A lot has changed in four years regarding author events. Borders and Next Chapter have closed, both of whom did a good amount of author events. We do more events in conjunction with Mystery One. And that has led to fewer stock signings, as it is less likely for an author with books at Boswell to be appearing someone else. Authors who go to Barnes and Noble or appear at the Pabst, Riverside, or Bartolotta Restaurants tend to be celebrities, who don't usually pop by to sign stock.
That's why it was doubly unusual when John Searles came by to sign his new novel, Help for the Haunted, and meet some booksellers. He had done a number of events in Chicago, and was already skirting the northern suburbs of Chicago, meaning he was only a little more than an hour away. Since he was traveling with our bookseller pal Dan, he was convinced that we were worth the detour.
Searles has been doing events around Chicago for his third novel, following Boy Still Missing and Strange but True. His new novel seems to lurk at the instersection of mystery, horror, and coming-of-age. A young girl is left orphaned by the murder of her demonologist parents. As the trial nears, it turns out that the person Sylvie thinks committed the crime may not be the killer.
The book has a number of recommendations from Jodi Picoult, Chris Bohjalian, and Sara Gruen, along with a starred Booklist review praising its "superlative storytelling." Marion Winik in Newsday offers that "Searles controls the plot with a sure hand and wraps up the situation on Butter Lane in a satisfying and believable way."
Patick Anderson in The Washington Post wrote I didn’t expect to enjoy this book as much as I did, given my disbelief in the supernatural. But Searles isn’t trying to convert anyone. Rather, he has crafted a strange, spooky world that is absolutely believable."
Jason had brought in the novel in display quantity, but we just haven't been able to yet sell a copy. After some bonding with booksellers (I think Searles chatted with about five of us), there were three of us who were intrigued enough to try reading it. My apologies for the blurry photo--I am having camera phone issues.
I can't say this always works, but it was interesting that just a few weeks before, St. Martin's sent Nickolas Butler on a bookstore tour for his forthcoming novel, Shotgun Lovesongs, which doesn't come out until March.
It's the story of four friends in a small Wisconsin town, who've gone in different directions since high school. One went off to Chicago to try his hand at business and finance. Another toured the country in the rodeo. A third stayed behind to farm. And the fourth tried to make it as a musician in New York. For various reasons, they've all returned home, and while several are still friends, there's some bad blood mixed in. One of the hooks in the story is that Lee the musician is sort of inspired by Wisconsin's current rock hero, Justin Vernon of Bon Iver.
Our rep Anne started recommending the book early on, and got immediate reads from both Nick and myself. After Butler's visit, I noticed two more booksellers reading Shotgun Lovesongs. If they are related, we can definitively say the visit worked.You can find my staff rec on the title link to our website.

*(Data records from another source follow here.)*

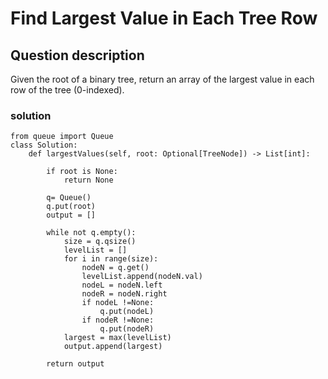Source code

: # Find Largest Value in Each Tree Row

## Question description
Given the root of a binary tree, return an array of the largest value in each row of the tree (0-indexed).
### solution
```
from queue import Queue
class Solution:
    def largestValues(self, root: Optional[TreeNode]) -> List[int]:
        
        if root is None:
            return None
        
        q= Queue()
        q.put(root)
        output = []
        
        while not q.empty():
            size = q.qsize()
            levelList = []
            for i in range(size):
                nodeN = q.get()
                levelList.append(nodeN.val)
                nodeL = nodeN.left
                nodeR = nodeN.right
                if nodeL !=None:
                    q.put(nodeL)
                if nodeR !=None:
                    q.put(nodeR)
            largest = max(levelList)
            output.append(largest)
        
        return output
```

While Ingram doesn't seem to have a new feed on the jacket, this second cover is now showing up on a competitor's website, but it still looks like a work in progress. I think someone might have thought the old jacket was too literal--it couldn't have been our bricks-and-mortar competitor, because they'll generally take a picture over a type jacket.*
One of the oddest requirements I'll get from publishers is that they want a certain amount of books in stock before they will authorize a stock signing. In one amusing turn of events, the publisher demanded an additional order, and then the author didn't show up. No call, no apology, no follow up at all. What was the point of that?
For other authors, we'll jump through any hoop we can just to say hello. Patrick Ness was in town for a school visit for his most recent novel for young adults, More Than This. And by young adult, most of my booksellers would agree that his audience stretches to retirement age. We asked for a stock signing, and invited some young adult librarians (and one baby) as well. Let's just say there was a lot of geeking out going on.
Well, we're happy to say that the stock signing went well enough that we're on the tour for his forthcoming adult novel, The Crane Wife, coming this January. We've already got a great read from Jen, and Hannah and Jannis have both moved the book to the top of their pile.
*Addendum. I've been going back and forth with our rep Anne over why we think the jacket is not on Ingram's website. She noted that the town scene is still on the jacket on Edelweiss, our online catalog. We'll keep you posted.